Let $X_n\sim \text{Poi}(\lambda_n)$, with $X_i$'s independent and $\sum\limits_{n=1}^\infty\lambda_n=\infty.$ Define $S_n=\sum\limits_{i=1}^nX_i$ . Is it true that $${S_n\over \Bbb E (S_n)}$$ converges in probability?
I don't know what it converges to, but I guess it should be $1$.

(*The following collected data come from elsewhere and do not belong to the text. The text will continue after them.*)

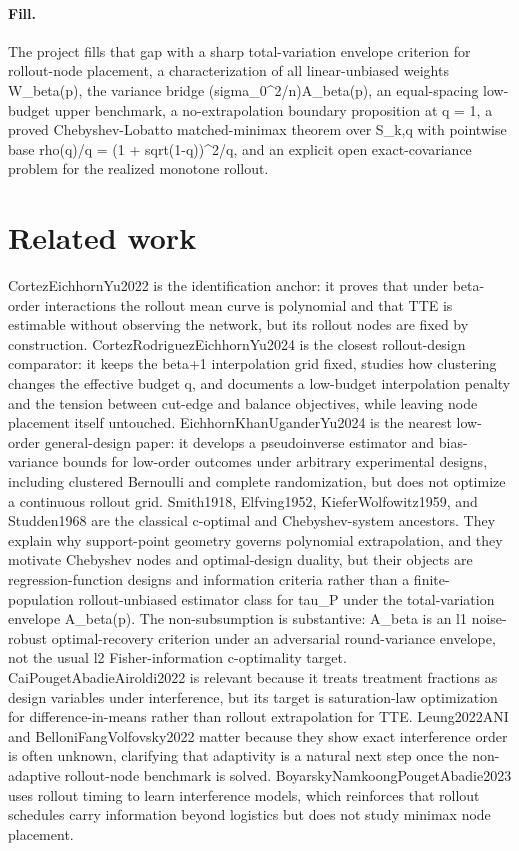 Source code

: \documentclass{article}
\begin{document}
\paragraph{Fill.} The project fills that gap with a sharp total-variation envelope criterion for rollout-node placement, a characterization of all linear-unbiased weights W_beta(p), the variance bridge (sigma_0^2/n)A_beta(p), an equal-spacing low-budget upper benchmark, a no-extrapolation boundary proposition at q = 1, a proved Chebyshev-Lobatto matched-minimax theorem over S_{k,q} with pointwise base rho(q)/q = (1 + sqrt(1-q))^2/q, and an explicit open exact-covariance problem for the realized monotone rollout.

\section{Related work}

CortezEichhornYu2022 is the identification anchor: it proves that under beta-order interactions the rollout mean curve is polynomial and that TTE is estimable without observing the network, but its rollout nodes are fixed by construction. CortezRodriguezEichhornYu2024 is the closest rollout-design comparator: it keeps the beta+1 interpolation grid fixed, studies how clustering changes the effective budget q, and documents a low-budget interpolation penalty and the tension between cut-edge and balance objectives, while leaving node placement itself untouched. EichhornKhanUganderYu2024 is the nearest low-order general-design paper: it develops a pseudoinverse estimator and bias-variance bounds for low-order outcomes under arbitrary experimental designs, including clustered Bernoulli and complete randomization, but does not optimize a continuous rollout grid.
Smith1918, Elfving1952, KieferWolfowitz1959, and Studden1968 are the classical c-optimal and Chebyshev-system ancestors. They explain why support-point geometry governs polynomial extrapolation, and they motivate Chebyshev nodes and optimal-design duality, but their objects are regression-function designs and information criteria rather than a finite-population rollout-unbiased estimator class for tau_P under the total-variation envelope A_beta(p). The non-subsumption is substantive: A_beta is an l1 noise-robust optimal-recovery criterion under an adversarial round-variance envelope, not the usual l2 Fisher-information c-optimality target.
CaiPougetAbadieAiroldi2022 is relevant because it treats treatment fractions as design variables under interference, but its target is saturation-law optimization for difference-in-means rather than rollout extrapolation for TTE. Leung2022ANI and BelloniFangVolfovsky2022 matter because they show exact interference order is often unknown, clarifying that adaptivity is a natural next step once the non-adaptive rollout-node benchmark is solved. BoyarskyNamkoongPougetAbadie2023 uses rollout timing to learn interference models, which reinforces that rollout schedules carry information beyond logistics but does not study minimax node placement. 
\end{document}
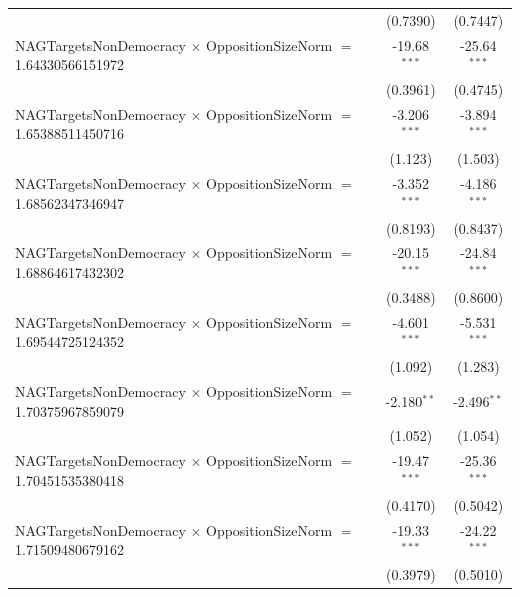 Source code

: \begin{tabular}{lcc}
                                                                                & (0.7390)             & (0.7447)\\   
   NAGTargetsNonDemocracy $\times$ OppositionSizeNorm $=$ 1.64330566151972      & -19.68$^{***}$       & -25.64$^{***}$\\   
                                                                                & (0.3961)             & (0.4745)\\   
   NAGTargetsNonDemocracy $\times$ OppositionSizeNorm $=$ 1.65388511450716      & -3.206$^{***}$       & -3.894$^{***}$\\   
                                                                                & (1.123)              & (1.503)\\   
   NAGTargetsNonDemocracy $\times$ OppositionSizeNorm $=$ 1.68562347346947      & -3.352$^{***}$       & -4.186$^{***}$\\   
                                                                                & (0.8193)             & (0.8437)\\   
   NAGTargetsNonDemocracy $\times$ OppositionSizeNorm $=$ 1.68864617432302      & -20.15$^{***}$       & -24.84$^{***}$\\   
                                                                                & (0.3488)             & (0.8600)\\   
   NAGTargetsNonDemocracy $\times$ OppositionSizeNorm $=$ 1.69544725124352      & -4.601$^{***}$       & -5.531$^{***}$\\   
                                                                                & (1.092)              & (1.283)\\   
   NAGTargetsNonDemocracy $\times$ OppositionSizeNorm $=$ 1.70375967859079      & -2.180$^{**}$        & -2.496$^{**}$\\   
                                                                                & (1.052)              & (1.054)\\   
   NAGTargetsNonDemocracy $\times$ OppositionSizeNorm $=$ 1.70451535380418      & -19.47$^{***}$       & -25.36$^{***}$\\   
                                                                                & (0.4170)             & (0.5042)\\   
   NAGTargetsNonDemocracy $\times$ OppositionSizeNorm $=$ 1.71509480679162      & -19.33$^{***}$       & -24.22$^{***}$\\   
                                                                                & (0.3979)             & (0.5010)\\   

\end{tabular}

Yes, your guess is correct. Since the sum of independent Poisson r.v.'s is again Poisson with parameter the sum of the parameters, you know that $$σ^2_n=\text{Var}(S_n)=\mathbb E[S_n]=\sum_{k=1}^nλ_n$$ and hence by Chebyshev's inequality \begin{align}P\left(\left|\frac{S_n}{\mathbb E[S_n]}-1\right|\ge\epsilon\right)&=P\left(\left|S_n-\mathbb E[S_n]\right|\ge σ_n^2\epsilon\right)\\[0.3cm]&=P\left(\left|S_n-\mathbb E[S_n]\right|\ge σ_n\cdot(σ_n\epsilon)\right)\le^{\text{Chebyshev's inequality}}\\[0.3cm]&\le\frac{1}{(σ_n\epsilon)^2}=\frac{1}{\epsilon^2\sum_{k=1}^nλ_k}\longrightarrow 0\end{align} as $n\to\infty$ for any $\epsilon >0$.